* **Exercise description**
Lines below that include the word "Advanced" should each be copied.

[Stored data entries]
==*==

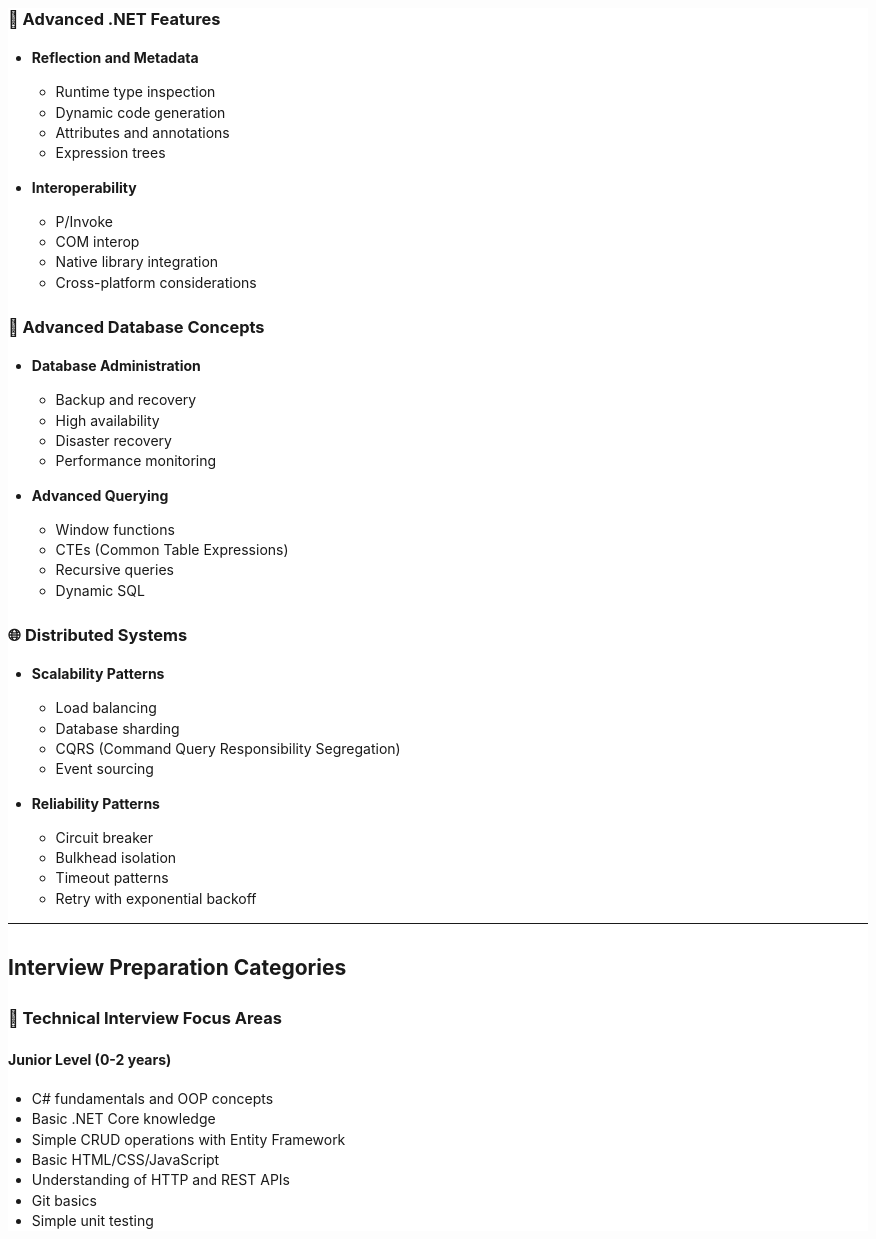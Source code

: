 ### 🚀 Advanced .NET Features
- **Reflection and Metadata**
  - Runtime type inspection
  - Dynamic code generation
  - Attributes and annotations
  - Expression trees

- **Interoperability**
  - P/Invoke
  - COM interop
  - Native library integration
  - Cross-platform considerations

### 🔬 Advanced Database Concepts
- **Database Administration**
  - Backup and recovery
  - High availability
  - Disaster recovery
  - Performance monitoring

- **Advanced Querying**
  - Window functions
  - CTEs (Common Table Expressions)
  - Recursive queries
  - Dynamic SQL

### 🌐 Distributed Systems
- **Scalability Patterns**
  - Load balancing
  - Database sharding
  - CQRS (Command Query Responsibility Segregation)
  - Event sourcing

- **Reliability Patterns**
  - Circuit breaker
  - Bulkhead isolation
  - Timeout patterns
  - Retry with exponential backoff

---

## Interview Preparation Categories

### 🎯 Technical Interview Focus Areas

#### **Junior Level (0-2 years)**
- C# fundamentals and OOP concepts
- Basic .NET Core knowledge
- Simple CRUD operations with Entity Framework
- Basic HTML/CSS/JavaScript
- Understanding of HTTP and REST APIs
- Git basics
- Simple unit testing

==*==

* **Task result**
: ### 🚀 Advanced .NET Features
### 🔬 Advanced Database Concepts
- **Advanced Querying**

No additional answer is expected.